You may also be able to permanently restore your hair by having a hair transplant.
Platelet-rich plasma injections can further help improve its results.
But in any case, it’s important that you consult a qualified medical professional. You may need treatment for the symptoms of uterine fibroids themselves.
Is Uterine Fibroids Hair Loss Reversible?
Whether or not uterine fibroids hair loss is reversible depends on the type of alopecia you have.
Drug-induced alopecia is usually reversible. However, some drugs for fibroids may worsen pattern baldness (which is a type of permanent hair loss).
If it’s a nutritional deficiency, then too, your hair should grow back once the deficiency has been treated.
Although, if you have developed scarring alopecia, like CCCA, your hair won’t grow back because the hair follicles are destroyed.
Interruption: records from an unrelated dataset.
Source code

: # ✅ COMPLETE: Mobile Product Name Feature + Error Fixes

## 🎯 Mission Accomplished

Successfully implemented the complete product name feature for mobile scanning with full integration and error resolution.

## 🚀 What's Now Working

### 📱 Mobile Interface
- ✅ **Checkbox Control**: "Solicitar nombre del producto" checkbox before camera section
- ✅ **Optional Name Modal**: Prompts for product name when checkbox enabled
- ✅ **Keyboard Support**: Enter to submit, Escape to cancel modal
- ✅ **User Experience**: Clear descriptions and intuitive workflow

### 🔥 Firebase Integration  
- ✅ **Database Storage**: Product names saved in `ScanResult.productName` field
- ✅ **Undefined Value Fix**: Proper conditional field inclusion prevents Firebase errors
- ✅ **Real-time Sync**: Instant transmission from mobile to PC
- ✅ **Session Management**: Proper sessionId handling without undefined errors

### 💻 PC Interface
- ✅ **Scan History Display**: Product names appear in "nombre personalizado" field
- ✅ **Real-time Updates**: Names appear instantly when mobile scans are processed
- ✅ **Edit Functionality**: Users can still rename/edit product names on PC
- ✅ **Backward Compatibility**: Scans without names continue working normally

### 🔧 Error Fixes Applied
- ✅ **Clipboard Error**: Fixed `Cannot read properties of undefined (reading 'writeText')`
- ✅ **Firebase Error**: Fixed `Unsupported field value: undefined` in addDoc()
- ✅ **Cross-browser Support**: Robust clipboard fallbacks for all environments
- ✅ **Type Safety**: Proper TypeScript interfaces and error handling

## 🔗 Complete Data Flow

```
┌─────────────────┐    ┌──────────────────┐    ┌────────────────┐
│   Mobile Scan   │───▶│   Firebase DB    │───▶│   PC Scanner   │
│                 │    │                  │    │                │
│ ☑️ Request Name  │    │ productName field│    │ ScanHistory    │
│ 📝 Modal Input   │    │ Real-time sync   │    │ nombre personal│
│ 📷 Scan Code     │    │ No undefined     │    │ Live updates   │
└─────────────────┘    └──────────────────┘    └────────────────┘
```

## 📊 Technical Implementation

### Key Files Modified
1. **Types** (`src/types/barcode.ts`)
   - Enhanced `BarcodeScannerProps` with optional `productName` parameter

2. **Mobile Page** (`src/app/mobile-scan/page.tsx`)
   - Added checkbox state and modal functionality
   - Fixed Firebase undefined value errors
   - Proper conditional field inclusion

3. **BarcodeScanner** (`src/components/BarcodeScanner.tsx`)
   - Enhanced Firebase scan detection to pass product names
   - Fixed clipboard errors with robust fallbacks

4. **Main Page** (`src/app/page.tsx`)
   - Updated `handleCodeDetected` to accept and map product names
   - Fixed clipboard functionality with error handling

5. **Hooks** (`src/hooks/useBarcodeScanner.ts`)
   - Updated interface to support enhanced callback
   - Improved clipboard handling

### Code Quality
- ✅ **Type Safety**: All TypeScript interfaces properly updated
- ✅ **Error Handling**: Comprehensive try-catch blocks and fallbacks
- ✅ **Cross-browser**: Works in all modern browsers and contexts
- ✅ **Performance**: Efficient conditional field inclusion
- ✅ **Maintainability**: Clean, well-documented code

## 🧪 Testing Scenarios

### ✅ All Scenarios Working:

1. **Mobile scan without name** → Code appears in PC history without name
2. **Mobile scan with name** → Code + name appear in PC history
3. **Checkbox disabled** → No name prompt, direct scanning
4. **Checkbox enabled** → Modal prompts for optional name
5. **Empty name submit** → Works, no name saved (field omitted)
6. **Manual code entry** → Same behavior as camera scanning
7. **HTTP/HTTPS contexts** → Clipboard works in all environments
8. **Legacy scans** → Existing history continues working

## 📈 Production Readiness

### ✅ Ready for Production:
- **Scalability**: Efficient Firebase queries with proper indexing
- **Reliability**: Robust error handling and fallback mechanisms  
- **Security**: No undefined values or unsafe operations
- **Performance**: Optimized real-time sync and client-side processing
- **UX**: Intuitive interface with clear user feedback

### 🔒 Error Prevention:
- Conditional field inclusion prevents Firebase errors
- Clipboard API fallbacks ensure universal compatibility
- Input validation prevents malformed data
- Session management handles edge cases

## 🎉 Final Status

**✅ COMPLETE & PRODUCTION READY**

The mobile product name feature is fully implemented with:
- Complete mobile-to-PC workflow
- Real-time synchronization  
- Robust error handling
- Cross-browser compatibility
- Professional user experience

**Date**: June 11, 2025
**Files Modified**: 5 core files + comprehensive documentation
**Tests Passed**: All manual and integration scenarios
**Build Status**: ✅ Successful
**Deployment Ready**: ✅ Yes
Uterine fibroids can be stressful to live with. And while they may not cause direct hair loss, it’s still associated with it due to different factors.
Unfortunately, not all types of hair loss in this condition are temporary and reversible. Some alopecias are permanent, although you may be able to get your hair back through different surgical or non-surgical interventions.
But if you’re losing an abnormal amount of hair, make sure to get in touch with your doctor. Hair loss can occur due to many reasons. Before treatment, you need an accurate diagnosis.